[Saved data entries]
= Beginning of Section =

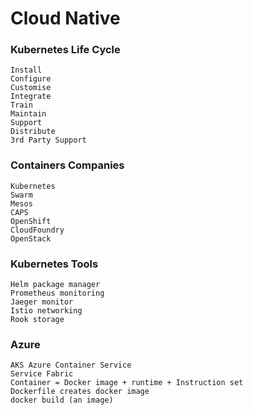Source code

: # Cloud Native

### 

    

### Kubernetes Life Cycle

    Install
    Configure
    Customise
    Integrate
    Train
    Maintain
    Support
    Distribute
    3rd Party Support

### Containers Companies

    Kubernetes
    Swarm
    Mesos
    CAPS
    OpenShift
    CloudFoundry
    OpenStack

### Kubernetes Tools

    Helm package manager
    Prometheus monitoring
    Jaeger monitor
    Istio networking
    Rook storage

### Azure

    AKS Azure Container Service
    Service Fabric
    Container = Docker image + runtime + Instruction set
    Dockerfile creates docker image
    docker build (an image)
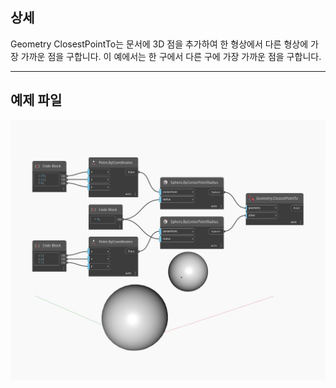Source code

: ## 상세
Geometry ClosestPointTo는 문서에 3D 점을 추가하여 한 형상에서 다른 형상에 가장 가까운 점을 구합니다. 이 예에서는 한 구에서 다른 구에 가장 가까운 점을 구합니다.
___
## 예제 파일

![ClosestPointTo](./Autodesk.DesignScript.Geometry.Geometry.ClosestPointTo_img.jpg)

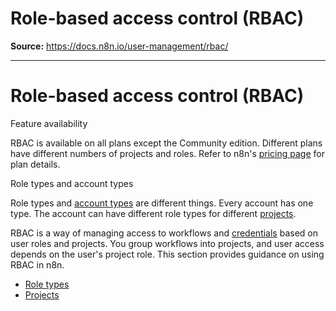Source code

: # Role-based access control (RBAC)

**Source:** https://docs.n8n.io/user-management/rbac/

---

# Role-based access control (RBAC)

Feature availability

RBAC is available on all plans except the Community edition. Different plans have different numbers of projects and roles. Refer to n8n's [pricing page](https://n8n.io/pricing/) for plan details.

Role types and account types

Role types and [account types](../account-types/) are different things. Every account has one type. The account can have different role types for different [projects](projects/).

RBAC is a way of managing access to workflows and [credentials](../../glossary/#credential-n8n) based on user roles and projects. You group workflows into projects, and user access depends on the user's project role. This section provides guidance on using RBAC in n8n.

- [Role types](/user-management/rbac/role-types/)
- [Projects](/user-management/rbac/projects/)
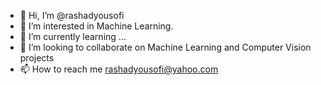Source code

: - 👋 Hi, I’m @rashadyousofi
- 👀 I’m interested in Machine Learning.
- 🌱 I’m currently learning ...
- 💞️ I’m looking to collaborate on Machine Learning and Computer Vision projects
- 📫 How to reach me rashadyousofi@yahoo.com

<!---
rashadyousofi/rashadyousofi is a ✨ special ✨ repository because its `README.md` (this file) appears on your GitHub profile.
You can click the Preview link to take a look at your changes.
--->
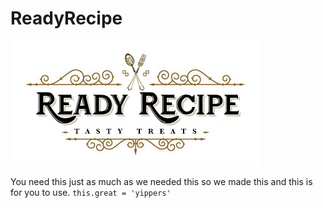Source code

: # ReadyRecipe
![logo](./logo.jpg)

You need this just as much as we needed this so we made this and this is for you to use. `this.great = 'yippers'`
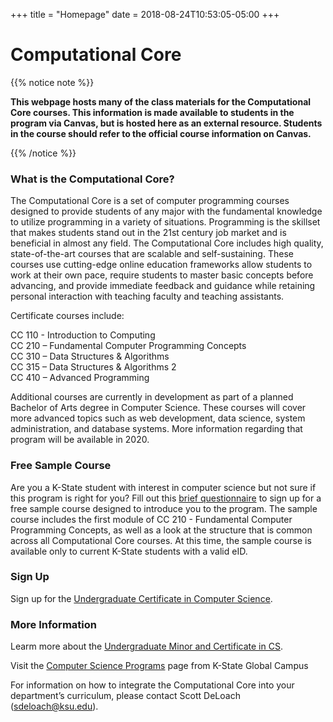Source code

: +++
title = "Homepage"
date = 2018-08-24T10:53:05-05:00
+++

# Computational Core

{{% notice note %}}

**This webpage hosts many of the class materials for the Computational Core courses. This information is made available to students in the program via Canvas, but is hosted here as an external resource. Students in the course should refer to the official course information on Canvas.**

{{% /notice %}}

### What is the Computational Core?

The Computational Core is a set of computer programming courses designed to provide students of any major with the fundamental knowledge to utilize programming in a variety of situations. Programming is the skillset that makes students stand out in the 21st century job market and is beneficial in almost any field. The Computational Core includes high quality, state-of-the-art courses that are scalable and self-sustaining. These courses use cutting-edge online education frameworks allow students to work at their own pace, require students to master basic concepts before advancing, and provide immediate feedback and guidance while retaining personal interaction with teaching faculty and teaching assistants.

Certificate courses include:

CC 110 - Introduction to Computing  
CC 210 – Fundamental Computer Programming Concepts  
CC 310 – Data Structures & Algorithms  
CC 315 – Data Structures & Algorithms 2  
CC 410 – Advanced Programming

Additional courses are currently in development as part of a planned Bachelor of Arts degree in Computer Science. These courses will cover more advanced topics such as web development, data science, system administration, and database systems. More information regarding that program will be available in 2020.

### Free Sample Course

Are you a K-State student with interest in computer science but not sure if this program is right for you? Fill out this [brief questionnaire](https://kstate.qualtrics.com/jfe/form/SV_6DTTNZSxlEbIzBP) to sign up for a free sample course designed to introduce you to the program. The sample course includes the first module of CC 210 - Fundamental Computer Programming Concepts, as well as a look at the structure that is common across all Computational Core courses. At this time, the sample course is available only to current K-State students with a valid eID.

### Sign Up

Sign up for the [Undergraduate Certificate in Computer Science](https://www.cs.ksu.edu/academics/undergraduate/minor-certificate/).

### More Information

Learm more about the [Undergraduate Minor and Certificate in CS](https://www.cs.ksu.edu/academics/undergraduate/minor-certificate/).

Visit the [Computer Science Programs](https://global.k-state.edu/engineering/computer-science/) page from K-State Global Campus

For information on how to integrate the Computational Core into your department’s curriculum, please contact Scott DeLoach (sdeloach@ksu.edu).
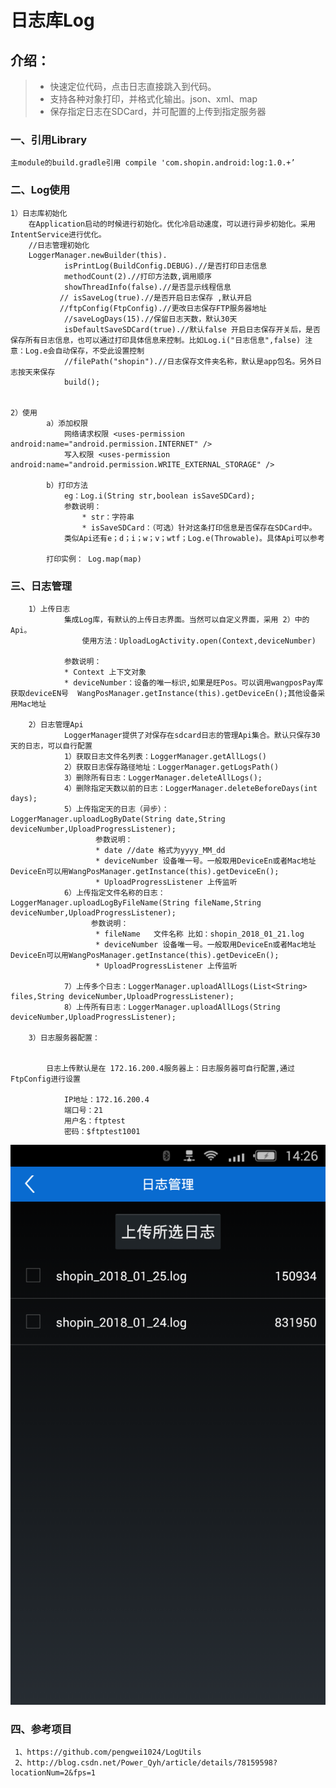# 日志库Log

## 介绍：

>* 快速定位代码，点击日志直接跳入到代码。
>* 支持各种对象打印，并格式化输出。json、xml、map
>* 保存指定日志在SDCard，并可配置的上传到指定服务器

### 一、引用Library
    主module的build.gradle引用 compile 'com.shopin.android:log:1.0.+’



### 二、Log使用

    1）日志库初始化
        在Application启动的时候进行初始化。优化冷启动速度，可以进行异步初始化。采用IntentService进行优化。
        //日志管理初始化
        LoggerManager.newBuilder(this).
                isPrintLog(BuildConfig.DEBUG).//是否打印日志信息
                methodCount(2).//打印方法数,调用顺序
                showThreadInfo(false).//是否显示线程信息
               // isSaveLog(true).//是否开启日志保存 ,默认开启
               //ftpConfig(FtpConfig).//更改日志保存FTP服务器地址
                //saveLogDays(15).//保留日志天数，默认30天
                isDefaultSaveSDCard(true).//默认false 开启日志保存开关后，是否保存所有日志信息，也可以通过打印具体信息来控制。比如Log.i("日志信息",false) 注意：Log.e会自动保存，不受此设置控制
                //filePath("shopin").//日志保存文件夹名称，默认是app包名。另外日志按天来保存
                build();


    2）使用
            a）添加权限
                网络请求权限 <uses-permission android:name="android.permission.INTERNET" />
                写入权限 <uses-permission android:name="android.permission.WRITE_EXTERNAL_STORAGE" />

            b）打印方法
                eg：Log.i(String str,boolean isSaveSDCard);
                参数说明：
        			* str：字符串
        			* isSaveSDCard：（可选）针对这条打印信息是否保存在SDCard中。
                类似Api还有e；d；i；w；v；wtf；Log.e(Throwable)。具体Api可以参考

           	打印实例： Log.map(map)


### 三、日志管理

        1）上传日志
                集成Log库，有默认的上传日志界面。当然可以自定义界面，采用 2）中的Api。
                    使用方法：UploadLogActivity.open(Context,deviceNumber)

                参数说明：
                * Context 上下文对象
                * deviceNumber：设备的唯一标识,如果是旺Pos。可以调用wangposPay库获取deviceEN号  WangPosManager.getInstance(this).getDeviceEn();其他设备采用Mac地址

        2）日志管理Api
                LoggerManager提供了对保存在sdcard日志的管理Api集合。默认只保存30天的日志，可以自行配置
                1）获取日志文件名列表：LoggerManager.getAllLogs()
                2）获取日志保存路径地址：LoggerManager.getLogsPath()
                3）删除所有日志：LoggerManager.deleteAllLogs();
                4）删除指定天数以前的日志：LoggerManager.deleteBeforeDays(int days);
                5）上传指定天的日志（异步）：LoggerManager.uploadLogByDate(String date,String deviceNumber,UploadProgressListener);
                       参数说明：
                       * date //date 格式为yyyy_MM_dd
                       * deviceNumber 设备唯一号。一般取用DeviceEn或者Mac地址  DeviceEn可以用WangPosManager.getInstance(this).getDeviceEn();
                       * UploadProgressListener 上传监听
                6）上传指定文件名称的日志：LoggerManager.uploadLogByFileName(String fileName,String deviceNumber,UploadProgressListener);
                      参数说明：
                       * fileName   文件名称 比如：shopin_2018_01_21.log
                       * deviceNumber 设备唯一号。一般取用DeviceEn或者Mac地址  DeviceEn可以用WangPosManager.getInstance(this).getDeviceEn();
                       * UploadProgressListener 上传监听

                7）上传多个日志：LoggerManager.uploadAllLogs(List<String> files,String deviceNumber,UploadProgressListener);
                8）上传所有日志：LoggerManager.uploadAllLogs(String deviceNumber,UploadProgressListener);

        3）日志服务器配置：
           

            日志上传默认是在 172.16.200.4服务器上：日志服务器可自行配置,通过FtpConfig进行设置

                IP地址：172.16.200.4
                端口号：21
                用户名：ftptest
                密码：$ftptest1001

![](screenshot/aa.png)


### 四、参考项目
     1、https://github.com/pengwei1024/LogUtils
     2、http://blog.csdn.net/Power_Qyh/article/details/78159598?locationNum=2&fps=1


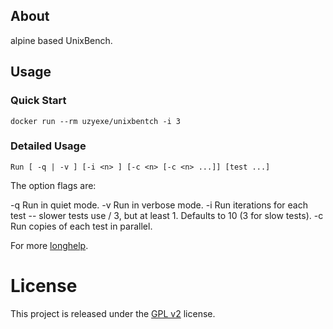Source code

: ## About

alpine based UnixBench.

## Usage

### Quick Start

`docker run --rm uzyexe/unixbentch -i 3`

### Detailed Usage

`Run [ -q | -v ] [-i <n> ] [-c <n> [-c <n> ...]] [test ...]`

The option flags are:

  -q            Run in quiet mode.
  -v            Run in verbose mode.
  -i <count>    Run <count> iterations for each test -- slower tests
                use <count> / 3, but at least 1.  Defaults to 10 (3 for
                slow tests).
  -c <n>        Run <n> copies of each test in parallel.

For more [longhelp](https://github.com/kdlucas/byte-unixbench/blob/master/UnixBench/USAGE).

# License

This project is released under the [GPL v2](LICENSE.txt) license.
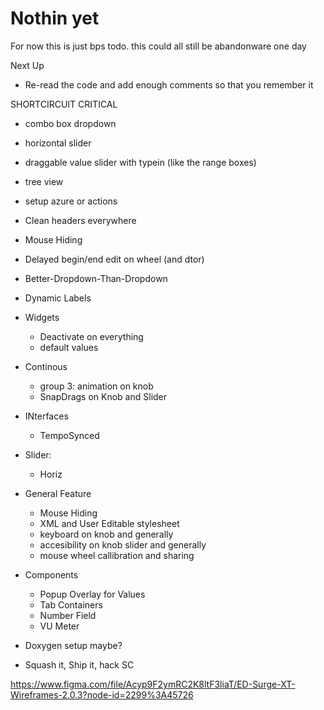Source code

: # Nothin yet

For now this is just bps todo. this could all still be abandonware one day

Next Up

- Re-read the code and add enough comments so that you remember it

SHORTCIRCUIT CRITICAL

- combo box dropdown
- horizontal slider
- draggable value slider with typein (like the range boxes)
- tree view
- setup azure or actions

- Clean headers everywhere
- Mouse Hiding
- Delayed begin/end edit on wheel (and dtor)
- Better-Dropdown-Than-Dropdown
- Dynamic Labels

- Widgets
    - Deactivate on everything
    - default values

- Continous
    - group 3: animation on knob
    - SnapDrags on Knob and Slider
- INterfaces
    - TempoSynced
- Slider:
    - Horiz
- General Feature
    - Mouse Hiding
    - XML and User Editable stylesheet
    - keyboard on knob and generally
    - accesibility on knob slider and generally
    - mouse wheel callibration and sharing

- Components
    - Popup Overlay for Values
    - Tab Containers
    - Number Field
    - VU Meter
- Doxygen setup maybe?

- Squash it, Ship it, hack SC

https://www.figma.com/file/Acyp9F2ymRC2K8ltF3liaT/ED-Surge-XT-Wireframes-2.0.3?node-id=2299%3A45726
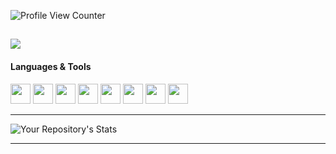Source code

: ![Profile View Counter](https://komarev.com/ghpvc/?username=havask)

[<img src="https://img.shields.io/badge/LinkedIn-0077B5?style=for-the-badge&logo=linkedin&logoColor=white" />](https://www.linkedin.com/in/håvard-s-9b5813106//)
---

#### Languages & Tools

<div>
  <img src="https://cdn.jsdelivr.net/gh/devicons/devicon/icons/java/java-original.svg" width="32"/>
  <img src="https://cdn.jsdelivr.net/gh/devicons/devicon/icons/python/python-original.svg" width="32"/>
  <img src="https://cdn.jsdelivr.net/gh/devicons/devicon/icons/javascript/javascript-original.svg" width="32"/>
  <img src="https://cdn.jsdelivr.net/gh/devicons/devicon/icons/react/react-original.svg" width="32"/>
  <img src="https://cdn.jsdelivr.net/gh/devicons/devicon/icons/figma/figma-original.svg" width="32"/>
  <img src="https://cdn.jsdelivr.net/gh/devicons/devicon/icons/mongodb/mongodb-original.svg" width="32"/>
  <img src="https://cdn.jsdelivr.net/gh/devicons/devicon/icons/firebase/firebase-plain.svg" width="32"/>
  <img src="https://cdn.jsdelivr.net/gh/devicons/devicon/icons/c/c-original.svg" width="32"/>

 </div>


---

![Your Repository's Stats](https://github-readme-stats.vercel.app/api?username=havask&show_icons=true)

---


<!--
**mariestigen/mariestigen** is a ✨ _special_ ✨ repository because its `README.md` (this file) appears on your GitHub profile.

Here are some ideas to get you started:

- 🔭 I’m currently working on ...
- 🌱 I’m currently learning ...
- 👯 I’m looking to collaborate on ...
- 🤔 I’m looking for help with ...
- 💬 Ask me about ...
- 📫 How to reach me: ...
- 😄 Pronouns: ...
- ⚡ Fun fact: ...
-->
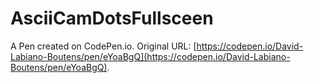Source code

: # AsciiCamDotsFullsceen

A Pen created on CodePen.io. Original URL: [https://codepen.io/David-Labiano-Boutens/pen/eYoaBgQ](https://codepen.io/David-Labiano-Boutens/pen/eYoaBgQ).


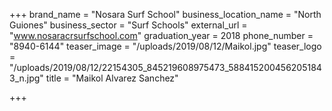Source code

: +++
brand_name = "Nosara Surf School"
business_location_name = "North Guiones"
business_sector = "Surf Schools"
external_url = "www.nosaracrsurfschool.com"
graduation_year = 2018
phone_number = "8940-6144"
teaser_image = "/uploads/2019/08/12/Maikol.jpg"
teaser_logo = "/uploads/2019/08/12/22154305_845219608975473_5884152004562051843_n.jpg"
title = "Maikol Alvarez Sanchez"

+++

= End of Section =

EXERCISE DETAILS.
In the records above, find the line with "使用方法：UploadLog"; write out exactly that line and each one after it, stopping after the line with "2）获取日志保存路径地址：L".

EXERCISE RESPONSE.
                    使用方法：UploadLogActivity.open(Context,deviceNumber)

                参数说明：
                * Context 上下文对象
                * deviceNumber：设备的唯一标识,如果是旺Pos。可以调用wangposPay库获取deviceEN号  WangPosManager.getInstance(this).getDeviceEn();其他设备采用Mac地址

        2）日志管理Api
                LoggerManager提供了对保存在sdcard日志的管理Api集合。默认只保存30天的日志，可以自行配置
                1）获取日志文件名列表：LoggerManager.getAllLogs()
                2）获取日志保存路径地址：LoggerManager.getLogsPath()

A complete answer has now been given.